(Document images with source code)
==============================
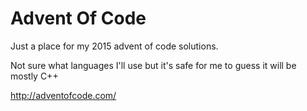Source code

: # Advent Of Code
Just a place for my 2015 advent of code solutions.

Not sure what languages I'll use but it's safe for me to guess it will be mostly C++

http://adventofcode.com/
==============================
◆ **YOUR TASK**: When you copy the data above, reproduce each line exactly and skip every image.

◆ **TASK RESPONSE**:
Source code

: # Advent Of Code
Just a place for my 2015 advent of code solutions.

Not sure what languages I'll use but it's safe for me to guess it will be mostly C++

http://adventofcode.com/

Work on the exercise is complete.